Comentar este pasar de cosas es adquirir un tono. Se rueda sobre el plano inclinado de una tendencia interior y van apareciendo presencias: el sentimental hallazgo, sus aspectos desgarradores de partir o llegar, el burlesco traza sus fósforos, el trágico sus sangres.
Yo, sobre la proa del paquebot, sentado en mi silla de lona, tengo una carencia de sentido especial, mi mirada es de esfinge hueca, de cartón difícil de amamantar lo sorpresivo. El Oriente llega hasta esa silla muy de mañana, un día, toma la forma de mercaderes egipcios, de laya morena, con cucurucho rojo, expositivos, insistentes hasta la locura, demostrando su tapicería, sus collares de vidrio, convidando a las mancebías.

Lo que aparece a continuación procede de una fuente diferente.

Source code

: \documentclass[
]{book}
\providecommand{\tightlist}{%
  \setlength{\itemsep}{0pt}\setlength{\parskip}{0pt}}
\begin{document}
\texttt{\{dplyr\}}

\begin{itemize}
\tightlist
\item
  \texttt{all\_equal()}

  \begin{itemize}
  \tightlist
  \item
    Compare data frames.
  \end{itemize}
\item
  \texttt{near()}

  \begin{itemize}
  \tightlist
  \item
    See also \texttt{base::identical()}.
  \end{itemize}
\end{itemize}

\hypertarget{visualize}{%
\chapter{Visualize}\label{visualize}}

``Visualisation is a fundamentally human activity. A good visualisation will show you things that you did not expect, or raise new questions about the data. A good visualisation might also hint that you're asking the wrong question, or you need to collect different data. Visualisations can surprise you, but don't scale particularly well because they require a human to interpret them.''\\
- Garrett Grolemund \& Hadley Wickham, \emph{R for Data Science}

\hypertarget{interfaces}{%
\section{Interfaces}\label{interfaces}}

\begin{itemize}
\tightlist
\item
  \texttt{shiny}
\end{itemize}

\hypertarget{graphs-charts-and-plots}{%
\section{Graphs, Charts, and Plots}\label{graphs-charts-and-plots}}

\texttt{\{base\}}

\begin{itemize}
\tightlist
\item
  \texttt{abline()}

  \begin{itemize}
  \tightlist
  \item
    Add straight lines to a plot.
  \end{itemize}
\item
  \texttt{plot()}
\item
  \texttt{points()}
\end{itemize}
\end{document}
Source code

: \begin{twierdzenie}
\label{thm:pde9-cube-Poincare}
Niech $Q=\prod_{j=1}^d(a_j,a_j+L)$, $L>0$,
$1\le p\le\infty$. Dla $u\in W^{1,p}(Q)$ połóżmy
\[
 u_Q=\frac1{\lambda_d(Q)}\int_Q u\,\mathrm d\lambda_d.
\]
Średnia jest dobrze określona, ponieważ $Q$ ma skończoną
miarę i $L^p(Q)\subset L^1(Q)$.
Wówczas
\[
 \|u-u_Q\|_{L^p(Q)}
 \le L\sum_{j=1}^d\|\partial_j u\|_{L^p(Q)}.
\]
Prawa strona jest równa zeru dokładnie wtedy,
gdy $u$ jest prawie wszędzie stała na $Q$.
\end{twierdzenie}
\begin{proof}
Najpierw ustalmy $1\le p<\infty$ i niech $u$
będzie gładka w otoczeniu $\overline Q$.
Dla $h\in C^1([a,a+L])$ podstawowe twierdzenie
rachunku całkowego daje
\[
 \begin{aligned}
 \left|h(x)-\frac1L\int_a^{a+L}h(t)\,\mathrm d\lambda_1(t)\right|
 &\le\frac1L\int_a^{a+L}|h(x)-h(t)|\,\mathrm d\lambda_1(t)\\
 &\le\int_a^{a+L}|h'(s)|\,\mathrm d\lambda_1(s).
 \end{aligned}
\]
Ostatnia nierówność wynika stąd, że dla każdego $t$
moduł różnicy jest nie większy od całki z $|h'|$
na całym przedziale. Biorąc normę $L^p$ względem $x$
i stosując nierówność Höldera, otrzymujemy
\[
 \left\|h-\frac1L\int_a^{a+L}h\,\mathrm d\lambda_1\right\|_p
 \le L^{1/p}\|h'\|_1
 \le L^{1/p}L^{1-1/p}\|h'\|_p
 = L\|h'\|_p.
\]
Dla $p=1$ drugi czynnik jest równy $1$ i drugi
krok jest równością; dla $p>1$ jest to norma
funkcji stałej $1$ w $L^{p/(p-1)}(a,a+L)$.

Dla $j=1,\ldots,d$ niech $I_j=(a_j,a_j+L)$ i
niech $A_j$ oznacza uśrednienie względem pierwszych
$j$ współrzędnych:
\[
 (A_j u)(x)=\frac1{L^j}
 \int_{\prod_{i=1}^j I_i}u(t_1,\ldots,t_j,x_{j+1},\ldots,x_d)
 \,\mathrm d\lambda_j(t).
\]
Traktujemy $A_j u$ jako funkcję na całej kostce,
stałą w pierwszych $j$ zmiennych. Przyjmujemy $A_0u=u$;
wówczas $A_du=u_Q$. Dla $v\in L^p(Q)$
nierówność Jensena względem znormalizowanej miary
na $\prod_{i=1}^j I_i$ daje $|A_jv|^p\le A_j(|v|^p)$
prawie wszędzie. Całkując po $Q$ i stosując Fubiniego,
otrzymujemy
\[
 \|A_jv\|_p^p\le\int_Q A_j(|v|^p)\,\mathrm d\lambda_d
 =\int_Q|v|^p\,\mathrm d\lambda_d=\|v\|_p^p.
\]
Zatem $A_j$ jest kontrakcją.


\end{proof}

Pegado al barco está Port-Said, una hilera de almacenes internacionales, las lanchas del cambalache marítimo, más adentro, el horizonte de arquitecturas truncadas, casas cuya azotea parece haberlas impedido crecer, y las palmeras de África, las primeras, tímidamente verdes, humilladas entre este traqueteo de carbón y harina, adentro de este hálito internacional, chillar de donokeis, pesada palpitación de máquinas que entregan y reciben con grandes dedos de fierro.
Port-Said encierra una ruidosa gravitación de las más chillonas razas del mundo. Sus callejas estrechas son, por completo, bazares y mercados, y gritan en todas las lenguas agudamente, acosan con inmundos olores, se tiñen con tintas verdes y escarlatas. En esa acumulación vegetal y bestial, quisiera retrocederse inútilmente; el aire de Port-Said, la luz, gritan también precios y convites; el cielo de Port-Said, bajo y azul, es una carpa de barraca, y apenas oscila sobre su monstruoso bazar.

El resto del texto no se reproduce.